Friedman was skeptical. All flatfish share many of the same extreme changes to their anatomy, made possible by dramatic changes to their larvae. Friedman found it hard to believe that ordinary fish would gain the bizarre flatfish body twice. “I’m pretty sure that that innovation evolved once,” he said.

Because flatfish evolved so quickly after the asteroid hit 66 million years ago, their evolutionary tree was tricky to reconstruct. Friedman tried to do so with Betancur-R. and Emanuell Duarte-Ribeiro, an evolutionary biologist at the University of Basel in Switzerland. They focused on certain DNA segments that they predicted would be more likely to provide a more accurate picture. They also expanded their analysis to compare more than 400 species of flatfish and their relatives.
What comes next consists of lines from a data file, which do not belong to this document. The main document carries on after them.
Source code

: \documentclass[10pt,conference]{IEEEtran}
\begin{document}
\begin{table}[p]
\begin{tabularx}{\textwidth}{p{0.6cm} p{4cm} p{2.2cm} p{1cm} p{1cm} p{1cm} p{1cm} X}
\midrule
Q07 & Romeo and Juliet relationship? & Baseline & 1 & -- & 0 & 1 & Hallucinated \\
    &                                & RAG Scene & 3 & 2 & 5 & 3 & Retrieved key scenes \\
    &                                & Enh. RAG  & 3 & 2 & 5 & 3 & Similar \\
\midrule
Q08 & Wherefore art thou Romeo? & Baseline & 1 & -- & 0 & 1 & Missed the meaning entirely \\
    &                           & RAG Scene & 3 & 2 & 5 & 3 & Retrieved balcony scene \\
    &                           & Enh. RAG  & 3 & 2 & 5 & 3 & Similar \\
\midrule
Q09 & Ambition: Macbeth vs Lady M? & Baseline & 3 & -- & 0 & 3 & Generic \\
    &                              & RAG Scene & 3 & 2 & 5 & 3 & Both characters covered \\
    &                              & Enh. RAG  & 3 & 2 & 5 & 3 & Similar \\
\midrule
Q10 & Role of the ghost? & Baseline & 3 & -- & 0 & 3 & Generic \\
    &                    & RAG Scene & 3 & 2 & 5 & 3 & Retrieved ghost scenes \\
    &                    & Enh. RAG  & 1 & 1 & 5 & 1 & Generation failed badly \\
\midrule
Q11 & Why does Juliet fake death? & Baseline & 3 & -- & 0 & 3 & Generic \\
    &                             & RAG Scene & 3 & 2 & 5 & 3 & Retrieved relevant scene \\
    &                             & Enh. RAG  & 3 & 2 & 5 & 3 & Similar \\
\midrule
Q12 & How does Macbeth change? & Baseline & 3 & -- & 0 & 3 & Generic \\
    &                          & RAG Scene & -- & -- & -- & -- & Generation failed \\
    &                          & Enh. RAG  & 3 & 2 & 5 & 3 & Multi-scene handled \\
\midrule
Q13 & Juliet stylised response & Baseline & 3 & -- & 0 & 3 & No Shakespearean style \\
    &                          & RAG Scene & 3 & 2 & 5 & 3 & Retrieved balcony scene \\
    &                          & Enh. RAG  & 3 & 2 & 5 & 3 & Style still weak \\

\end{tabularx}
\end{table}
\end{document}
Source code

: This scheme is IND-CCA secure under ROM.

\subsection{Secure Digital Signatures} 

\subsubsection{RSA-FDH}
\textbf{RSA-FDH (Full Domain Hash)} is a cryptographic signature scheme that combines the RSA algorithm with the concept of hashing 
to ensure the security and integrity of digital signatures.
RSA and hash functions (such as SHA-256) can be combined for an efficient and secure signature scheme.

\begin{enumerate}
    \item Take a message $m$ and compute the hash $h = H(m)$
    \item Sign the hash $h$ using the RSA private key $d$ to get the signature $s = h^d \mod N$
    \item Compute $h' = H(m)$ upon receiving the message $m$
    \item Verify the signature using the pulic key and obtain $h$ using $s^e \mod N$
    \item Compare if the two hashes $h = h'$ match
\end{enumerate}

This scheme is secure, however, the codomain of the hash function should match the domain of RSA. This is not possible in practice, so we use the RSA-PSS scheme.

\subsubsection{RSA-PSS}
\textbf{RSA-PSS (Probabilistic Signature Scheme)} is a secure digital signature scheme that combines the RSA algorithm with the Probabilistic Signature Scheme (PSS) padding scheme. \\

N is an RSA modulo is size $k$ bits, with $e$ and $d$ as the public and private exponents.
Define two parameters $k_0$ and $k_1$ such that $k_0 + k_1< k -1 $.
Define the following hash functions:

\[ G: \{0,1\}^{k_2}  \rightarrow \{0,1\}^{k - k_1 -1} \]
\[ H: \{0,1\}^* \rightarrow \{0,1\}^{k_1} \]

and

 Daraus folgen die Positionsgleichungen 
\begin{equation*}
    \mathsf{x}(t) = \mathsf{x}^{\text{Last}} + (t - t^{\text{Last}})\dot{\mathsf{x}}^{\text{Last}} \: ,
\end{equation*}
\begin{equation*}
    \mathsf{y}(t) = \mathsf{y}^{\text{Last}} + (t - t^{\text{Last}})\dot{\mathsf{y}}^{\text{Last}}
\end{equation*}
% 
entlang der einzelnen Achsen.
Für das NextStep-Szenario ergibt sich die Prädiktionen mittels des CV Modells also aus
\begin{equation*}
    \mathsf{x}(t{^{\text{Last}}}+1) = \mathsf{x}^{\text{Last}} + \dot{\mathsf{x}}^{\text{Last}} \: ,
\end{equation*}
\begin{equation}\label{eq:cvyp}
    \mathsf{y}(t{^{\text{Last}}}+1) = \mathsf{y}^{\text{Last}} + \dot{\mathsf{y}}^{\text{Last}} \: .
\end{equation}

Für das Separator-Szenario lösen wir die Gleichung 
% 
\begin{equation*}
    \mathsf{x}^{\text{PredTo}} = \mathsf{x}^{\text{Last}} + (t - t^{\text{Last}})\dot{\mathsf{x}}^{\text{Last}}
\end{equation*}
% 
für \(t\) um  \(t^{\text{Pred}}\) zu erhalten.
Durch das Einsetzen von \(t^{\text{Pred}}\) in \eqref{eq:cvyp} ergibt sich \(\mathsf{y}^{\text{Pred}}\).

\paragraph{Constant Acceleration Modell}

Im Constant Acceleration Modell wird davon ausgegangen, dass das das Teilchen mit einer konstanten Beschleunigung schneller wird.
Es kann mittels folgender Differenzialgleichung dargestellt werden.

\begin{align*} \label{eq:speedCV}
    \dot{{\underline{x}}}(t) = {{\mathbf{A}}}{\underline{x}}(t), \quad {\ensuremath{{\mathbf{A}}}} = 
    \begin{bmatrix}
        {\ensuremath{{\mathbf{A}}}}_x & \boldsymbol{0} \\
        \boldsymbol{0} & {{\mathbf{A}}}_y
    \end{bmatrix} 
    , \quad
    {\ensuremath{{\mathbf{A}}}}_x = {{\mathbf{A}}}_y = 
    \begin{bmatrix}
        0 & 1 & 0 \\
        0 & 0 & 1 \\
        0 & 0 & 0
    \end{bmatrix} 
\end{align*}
Last month, the researchers reported that their new analysis pointed to just one origin of flatfish. “We’re happy to find the single origin, because it’s the simpler explanation,” Duarte-Ribeiro said. “There are so many genes that are potentially involved in this transition that it’s quite unlikely that it happened twice.”

The Chinese researchers published a response in which they stood by their results. Three members of the team did not respond to emails seeking comment.

Betancur-R. and his colleagues are now pulling together more data from flatfish DNA to see whether their finding of a single origin holds up. “That’s what I think would happen,” he said. “But it’s hard to tell, because these are difficult problems.”